Segment Open

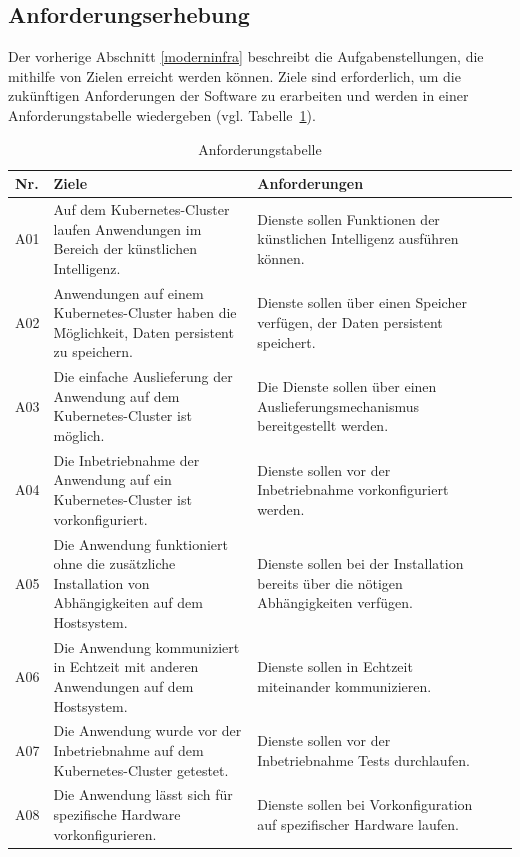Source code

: \subsection{Anforderungserhebung}
Der vorherige Abschnitt \ref{moderninfra} beschreibt die Aufgabenstellungen, die mithilfe von Zielen erreicht werden können. 
Ziele sind erforderlich, um die zukünftigen Anforderungen der Software zu erarbeiten und werden in einer Anforderungstabelle wiedergeben (vgl. Tabelle~\ref{table:Anforderungstabelle}). 

\begin{table}[!htb]
\begin{center}

\begin{tabular}{|p{1cm}|p{6.8cm}|p{6.8cm}|l|l}
    \hline
    \textbf{Nr.} & \textbf{Ziele} & \textbf{Anforderungen} \\
    \hline
    \hypertarget{A01}{A01} 
    & Auf dem Kubernetes-Cluster laufen Anwendungen im Bereich der künstlichen Intelligenz.
    & Dienste sollen Funktionen der künstlichen Intelligenz ausführen können.
    \\
    \hline
    \hypertarget{A02}{A02}
    & Anwendungen auf einem Kubernetes-Cluster haben die Möglichkeit, Daten persistent zu speichern.
    & Dienste sollen über einen Speicher verfügen, der Daten persistent speichert.
    \\
    \hline
    \hypertarget{A03}{A03} 
    & Die einfache Auslieferung der Anwendung auf dem Kubernetes-Cluster ist möglich.
    & Die Dienste sollen über einen Auslieferungsmechanismus bereitgestellt werden.
    \\
    \hline
    \hypertarget{A04}{A04} 
    & Die Inbetriebnahme der Anwendung auf ein Kubernetes-Cluster ist vorkonfiguriert.
    & Dienste sollen vor der Inbetriebnahme vorkonfiguriert werden.
    \\
    \hline
    \hypertarget{A05}{A05} 
    & Die Anwendung funktioniert ohne die zusätzliche Installation von Abhängigkeiten auf dem Hostsystem.
    & Dienste sollen bei der Installation bereits über die nötigen Abhängigkeiten verfügen.
    \\
    \hline
    \hypertarget{A06}{A06} 
    & Die Anwendung kommuniziert in Echtzeit mit anderen Anwendungen auf dem Hostsystem.
    & Dienste sollen in Echtzeit miteinander kommunizieren.
    \\
    \hline
    \hypertarget{A07}{A07} 
    & Die Anwendung wurde vor der Inbetriebnahme auf dem Kubernetes-Cluster getestet.
    & Dienste sollen vor der Inbetriebnahme Tests durchlaufen.
    \\
    \hline
    \hypertarget{A08}{A08} 
    & Die Anwendung lässt sich für spezifische Hardware vorkonfigurieren. 
    & Dienste sollen bei Vorkonfiguration auf spezifischer Hardware laufen.
    \\
    \hline
\end{tabular}
\caption{Anforderungstabelle}
\label{table:Anforderungstabelle}
\end{center}
\end{table}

Segment Closed

■ **EXERCISE AIM**
In the material above, find each line that has the string "Hostsystem" and return it.

■ **RESPONSE TO THE TASK**
    & Die Anwendung funktioniert ohne die zusätzliche Installation von Abhängigkeiten auf dem Hostsystem.
    & Die Anwendung kommuniziert in Echtzeit mit anderen Anwendungen auf dem Hostsystem.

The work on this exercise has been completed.